(Dataset entries)
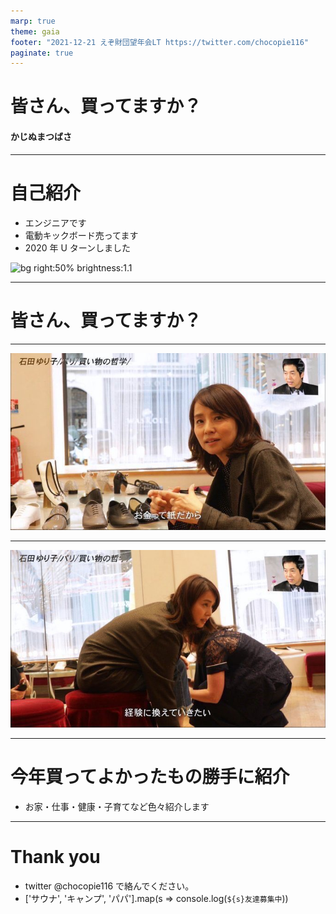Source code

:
 ```yaml
---
marp: true
theme: gaia
footer: "2021-12-21 えぞ財団望年会LT https://twitter.com/chocopie116"
paginate: true
---
```


# 皆さん、買ってますか？

#### かじぬまつばさ

---

# 自己紹介

- エンジニアです
- 電動キックボード売ってます
- 2020 年 U ターンしました

![bg right:50% brightness:1.1](https://pbs.twimg.com/profile_images/1086212408232706049/YMxbR42c_400x400.jpg)

---

# 皆さん、買ってますか？

---

![bg brightness:1.1](./images/20211221ezozaidan/yuriko1.jpeg)

---

![bg brightness:1.1](./images/20211221ezozaidan/yuriko2.jpeg)

---

# 今年買ってよかったもの勝手に紹介

- お家・仕事・健康・子育てなど色々紹介します

---

# Thank you

- twitter @chocopie116 で絡んでください。
- ['サウナ', 'キャンプ', 'パパ'].map(s => console.log(`${s}友達募集中`))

**YOUR GOAL**
For each line in the data above that contains the string "jpeg", extract the line.

**EXERCISE SOLUTION**
![bg brightness:1.1](./images/20211221ezozaidan/yuriko1.jpeg)
![bg brightness:1.1](./images/20211221ezozaidan/yuriko2.jpeg)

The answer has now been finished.